Pope John XXIII named Siri the first President of the Italian Episcopal Conference on 12 October 1959. He remained in that post until 1965. Siri, who had voted in the conclaves of 1958 and 1963, was also one of the cardinal electors in the August and October 1978 conclaves. He was a strong candidate for the papacy, or papabile, in all four conclaves, in which his support lay mostly with Curialists and other conservative cardinals. Media reports suggested that Siri in fact topped the first count of votes in the August 1978 conclave but ultimately was beaten by Albino Luciani, who became Pope John Paul I. Following John Paul I's death, Siri was the leading conservative candidate in opposition to Cardinal Giovanni Benelli, the Archbishop of Florence and leading liberal candidate. Vaticanologists suggested that the eventual winner, Cardinal Wojtyła, who became Pope John Paul II, was chosen as a compromise candidate between the two. Shortly afterwards, Siri implied that he disapproved of Wojtyła's election.

In a biography of Cardinal Siri, Nicla Buonasorte reports that Siri was a friend of Archbishop Marcel Lefebvre, but disapproved of what the newspaper report on the book called his schismatic undertakings. Up to the last minute he begged him ("on his knees", the Cardinal wrote) not to break from Rome, but finally accepted that excommunication of the dissident bishop was unavoidable. Buonasorte commented: "In all probability, it is due to Siri that Lefebvre had no significant following in Italy"

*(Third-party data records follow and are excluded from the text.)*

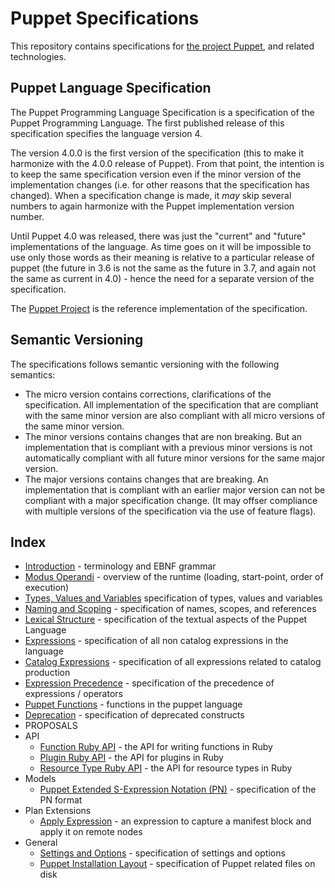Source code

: Puppet Specifications
===

This repository contains specifications for [the project Puppet][1], and related technologies.

Puppet Language Specification
---
The Puppet Programming Language Specification is a specification of the Puppet Programming
Language. The first published release of this specification specifies the language version 4.

The version 4.0.0 is the first version of the specification (this to make it harmonize
with the 4.0.0 release of Puppet). From that point, the intention is to keep the
same specification version even if the minor version of the implementation changes (i.e.
for other reasons that the specification has changed). When a specification change is made,
it *may* skip several numbers to again harmonize with the Puppet implementation version number.

Until Puppet 4.0 was released, there was just the "current" and "future" implementations
of the language. As time goes on it will be impossible to use only those words as their meaning
is relative to a particular release of puppet (the future in 3.6 is not the same as the future in 3.7, and again not the same as current in 4.0) - hence the need for a separate version of the
specification.

The [Puppet Project][1] is the reference implementation of the specification. 

Semantic Versioning
---
The specifications follows semantic versioning with the following semantics:

* The micro version contains corrections, clarifications of the specification. All implementation
  of the specification that are compliant with the same minor version are also compliant with
  all micro versions of the same minor version.
* The minor versions contains changes that are non breaking. But an implementation that
  is compliant with a previous minor versions is not automatically compliant with all future
  minor versions for the same major version.
* The major versions contains changes that are breaking. An implementation that is compliant
  with an earlier major version can not be compliant with a major specification change. (It may
  offser compliance with multiple versions of the specification via the use of feature flags).

Index
---

* [Introduction][2] - terminology and EBNF grammar
* [Modus Operandi][3] - overview of the runtime (loading, start-point, order of execution)
* [Types, Values and Variables][4] specification of types, values and variables
* [Naming and Scoping][5] - specification of names, scopes, and references
* [Lexical Structure][6] - specification of the textual aspects of the Puppet Language
* [Expressions][7] - specification of all non catalog expressions in the language
* [Catalog Expressions][8] - specification of all expressions related to catalog production
* [Expression Precedence][9] - specification of the precedence of expressions / operators
* [Puppet Functions][14] - functions in the puppet language
* [Deprecation][10] - specification of deprecated constructs
* PROPOSALS
* API
  * [Function Ruby API][11] - the API for writing functions in Ruby
  * [Plugin Ruby API][12] - the API for plugins in Ruby
  * [Resource Type Ruby API][16] - the API for resource types in Ruby
* Models
  * [Puppet Extended S-Expression Notation (PN)][17] - specification of the PN format 
* Plan Extensions
  * [Apply Expression][18] - an expression to capture a manifest block and apply it on remote nodes
* General
  * [Settings and Options][13] - specification of settings and options 
  * [Puppet Installation Layout][15] - specification of Puppet related files on disk

[2]:language/intro.md
[3]:language/modus-operandi.md
[4]:language/types_values_variables.md
[5]:language/names.md
[6]:language/lexical_structure.md
[7]:language/expressions.md
[8]:language/catalog_expressions.md
[9]:language/expression_precedence.md
[10]:language/deprecations.md

[11]:language/func-api.md
[12]:language/plugin-api.md
[13]:language/settings.md
[14]:language/puppet-functions.md
[15]:file_paths.md
[16]:language/resource_types.md
[17]:models/pn.md
[18]:language/apply.md

[1]:http://www.github.com/puppetlabs/puppet
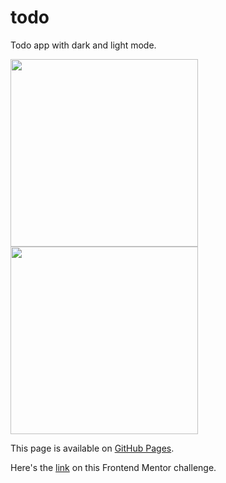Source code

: # todo

Todo app with dark and light mode.

<img src="https://user-images.githubusercontent.com/94777746/209662717-65c015db-d795-4a59-be0d-faa09e3ab4ae.png" alt="" width="300px" />
<img src="https://user-images.githubusercontent.com/94777746/209662694-e397b741-c2c4-47d1-a25f-207da32c56c9.png" alt="" width="300px" />

This page is available on [GitHub Pages](https://seltaria.github.io/todo). <br/>

Here's the [link](https://www.frontendmentor.io/challenges/todo-app-Su1_KokOW) on this Frontend Mentor challenge.
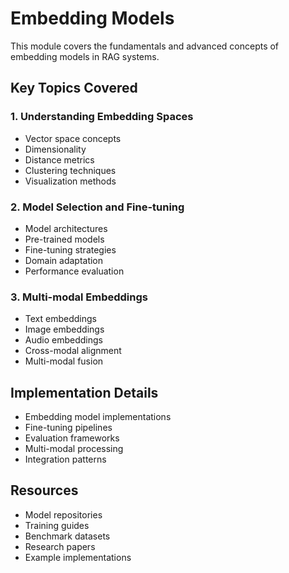 # Embedding Models

This module covers the fundamentals and advanced concepts of embedding models in RAG systems.

## Key Topics Covered

### 1. Understanding Embedding Spaces
- Vector space concepts
- Dimensionality
- Distance metrics
- Clustering techniques
- Visualization methods

### 2. Model Selection and Fine-tuning
- Model architectures
- Pre-trained models
- Fine-tuning strategies
- Domain adaptation
- Performance evaluation

### 3. Multi-modal Embeddings
- Text embeddings
- Image embeddings
- Audio embeddings
- Cross-modal alignment
- Multi-modal fusion

## Implementation Details
- Embedding model implementations
- Fine-tuning pipelines
- Evaluation frameworks
- Multi-modal processing
- Integration patterns

## Resources
- Model repositories
- Training guides
- Benchmark datasets
- Research papers
- Example implementations 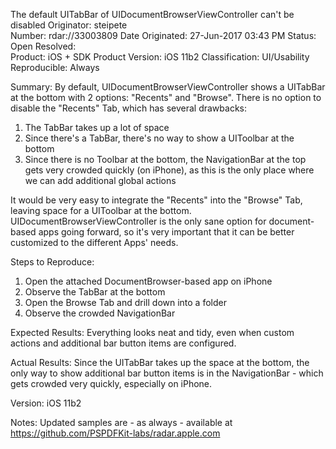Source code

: The default UITabBar of UIDocumentBrowserViewController can't be disabled
Originator:	steipete	
Number:	rdar://33003809	Date Originated:	27-Jun-2017 03:43 PM
Status:	Open	Resolved:	
Product:	iOS + SDK	Product Version:	iOS 11b2
Classification:	UI/Usability	Reproducible:	Always
 
Summary:
By default, UIDocumentBrowserViewController shows a UITabBar at the bottom with 2 options: "Recents" and "Browse". There is no option to disable the "Recents" Tab, which has several drawbacks:
 1. The TabBar takes up a lot of space
 2. Since there's a TabBar, there's no way to show a UIToolbar at the bottom
 3. Since there is no Toolbar at the bottom, the NavigationBar at the top gets very crowded quickly (on iPhone), as this is the only place where we can add additional global actions
 
 It would be very easy to integrate the "Recents" into the "Browse" Tab, leaving space for a UIToolbar at the bottom. UIDocumentBrowserViewController is the only sane option for document-based apps going forward, so it's very important that it can be better customized to the different Apps' needs.

Steps to Reproduce:
1. Open the attached DocumentBrowser-based app on iPhone
2. Observe the TabBar at the bottom
3. Open the Browse Tab and drill down into a folder
4. Observe the crowded NavigationBar

Expected Results:
Everything looks neat and tidy, even when custom actions and additional bar button items are configured.

Actual Results:
Since the UITabBar takes up the space at the bottom, the only way to show additional bar button items is in the NavigationBar - which gets crowded very quickly, especially on iPhone.

Version:
iOS 11b2

Notes:
 Updated samples are - as always - available at https://github.com/PSPDFKit-labs/radar.apple.com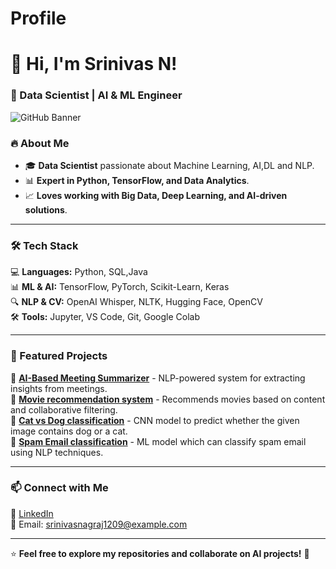 # Profile

# 👋 Hi, I'm Srinivas N!  
### 🚀 Data Scientist | AI & ML Engineer  

![GitHub Banner](https://source.unsplash.com/1600x400/?technology,data,ai)  

### 🔥 About Me  
- 🎓 **Data Scientist** passionate about Machine Learning, AI,DL and NLP.  
- 📊 **Expert in Python, TensorFlow, and Data Analytics**.  
- 📈 **Loves working with Big Data, Deep Learning, and AI-driven solutions**.  


---

### 🛠️ Tech Stack  
💻 **Languages:** Python, SQL,Java  
📊 **ML & AI:** TensorFlow, PyTorch, Scikit-Learn, Keras  
🔍 **NLP & CV:** OpenAI Whisper, NLTK, Hugging Face, OpenCV  
🛠️ **Tools:** Jupyter, VS Code, Git, Google Colab  

---

### 📂 Featured Projects  
🔹 **[AI-Based Meeting Summarizer]((https://github.com/Srinivas-Nagraj/AI-Meeting-Summarizer))** - NLP-powered system for extracting insights from meetings.  
🔹 **[Movie recommendation system]((https://github.com/Srinivas-Nagraj/Movie_recommendation_system))** - Recommends movies based on content and collaborative filtering.  
🔹 **[Cat vs Dog classification]((https://github.com/Srinivas-Nagraj/cat-vs-dog-classifier))** - CNN model to predict whether the given image contains dog or a cat.  
🔹 **[Spam Email classification]((https://github.com/Srinivas-Nagraj/Spam_Email_Classification))** - ML model which can classify spam email using NLP techniques. 


---

### 📫 Connect with Me  
🔗 [LinkedIn](www.linkedin.com/in/srinivas-n-31b58a269)  
📧 Email: srinivasnagraj1209@example.com  

---

⭐ **Feel free to explore my repositories and collaborate on AI projects!** 🚀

The same book recalls how Siri seems to have turned a blind eye to the assistance given by one or two of his clergy to members of the German National Socialist Party, including Adolf Eichmann, fleeing to South America after the Second World War. It stresses, however, that this was out of compassion for people in difficulties, and quite unconnected with his well-known conservative views, in spite of which he conducted a personal "Ostpolitik" of contacts with the Soviet embassy in favour of the Church in Eastern Europe, without informing Pius XII of these contacts. Cardinal Siri during the war had supported Christian-Democrat Italian resistance financially and morally. He also aided and sheltered some of his priests who tried to help rescue threatened Jews to safety in Franco's neutral Spain.

Siri reached age 80 in 1986 and thus lost the right to participate in future conclaves; he was the last remaining cardinal elector who had been elevated by Pope Pius XII. Siri resigned from his post in Genoa on 6 July 1987, after 41 years of service. He died in Villa Campostano, Genoa, at age 82, and was buried at San Lorenzo metropolitan cathedral in Genoa.